■ Your instructions ■
Copy precisely the first line of the material below and every later line, stopping with the line that contains "ce que le nombre".
(Beginning of Records for the exercise)
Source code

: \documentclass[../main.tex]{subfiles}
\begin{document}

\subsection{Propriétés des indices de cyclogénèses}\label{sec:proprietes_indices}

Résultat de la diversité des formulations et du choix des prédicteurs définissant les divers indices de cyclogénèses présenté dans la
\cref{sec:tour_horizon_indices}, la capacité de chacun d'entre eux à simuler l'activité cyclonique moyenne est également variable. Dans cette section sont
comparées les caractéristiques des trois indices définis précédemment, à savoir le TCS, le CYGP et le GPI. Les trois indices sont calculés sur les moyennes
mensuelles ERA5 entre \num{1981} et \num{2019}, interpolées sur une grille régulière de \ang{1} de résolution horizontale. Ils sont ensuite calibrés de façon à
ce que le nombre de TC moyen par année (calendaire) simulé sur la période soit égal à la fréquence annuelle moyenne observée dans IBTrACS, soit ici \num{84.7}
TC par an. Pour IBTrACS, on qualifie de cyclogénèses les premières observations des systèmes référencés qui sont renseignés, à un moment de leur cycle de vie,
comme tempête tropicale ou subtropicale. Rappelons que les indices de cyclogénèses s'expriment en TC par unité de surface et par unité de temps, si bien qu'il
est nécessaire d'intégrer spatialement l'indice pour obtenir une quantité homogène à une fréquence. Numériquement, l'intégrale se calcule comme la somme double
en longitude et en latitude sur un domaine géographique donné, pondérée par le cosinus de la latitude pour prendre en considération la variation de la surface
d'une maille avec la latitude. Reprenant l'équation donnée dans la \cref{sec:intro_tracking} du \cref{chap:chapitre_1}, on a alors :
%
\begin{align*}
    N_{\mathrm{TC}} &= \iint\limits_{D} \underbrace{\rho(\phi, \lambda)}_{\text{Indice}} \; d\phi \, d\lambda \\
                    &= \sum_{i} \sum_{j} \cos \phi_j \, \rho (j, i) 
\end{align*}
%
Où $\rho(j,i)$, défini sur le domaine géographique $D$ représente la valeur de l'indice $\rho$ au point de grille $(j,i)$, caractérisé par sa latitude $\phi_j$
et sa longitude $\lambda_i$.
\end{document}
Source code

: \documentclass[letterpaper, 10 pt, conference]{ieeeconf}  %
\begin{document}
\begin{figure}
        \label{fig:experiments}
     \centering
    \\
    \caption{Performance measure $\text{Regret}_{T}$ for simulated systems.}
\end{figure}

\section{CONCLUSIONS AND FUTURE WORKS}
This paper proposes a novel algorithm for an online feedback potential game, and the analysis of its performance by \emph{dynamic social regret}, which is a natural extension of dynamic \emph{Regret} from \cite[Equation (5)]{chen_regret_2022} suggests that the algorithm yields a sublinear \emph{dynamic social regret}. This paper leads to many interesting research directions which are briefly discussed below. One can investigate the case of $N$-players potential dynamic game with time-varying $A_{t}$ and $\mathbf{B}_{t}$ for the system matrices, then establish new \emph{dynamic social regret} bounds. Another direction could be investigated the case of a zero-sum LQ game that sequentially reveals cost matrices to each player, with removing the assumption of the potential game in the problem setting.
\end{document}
(End of Records for the exercise)
■ Solution for this problem ■
Source code

: \documentclass[../main.tex]{subfiles}
\begin{document}

\subsection{Propriétés des indices de cyclogénèses}\label{sec:proprietes_indices}

Résultat de la diversité des formulations et du choix des prédicteurs définissant les divers indices de cyclogénèses présenté dans la
\cref{sec:tour_horizon_indices}, la capacité de chacun d'entre eux à simuler l'activité cyclonique moyenne est également variable. Dans cette section sont
comparées les caractéristiques des trois indices définis précédemment, à savoir le TCS, le CYGP et le GPI. Les trois indices sont calculés sur les moyennes
mensuelles ERA5 entre \num{1981} et \num{2019}, interpolées sur une grille régulière de \ang{1} de résolution horizontale. Ils sont ensuite calibrés de façon à
ce que le nombre de TC moyen par année (calendaire) simulé sur la période soit égal à la fréquence annuelle moyenne observée dans IBTrACS, soit ici \num{84.7}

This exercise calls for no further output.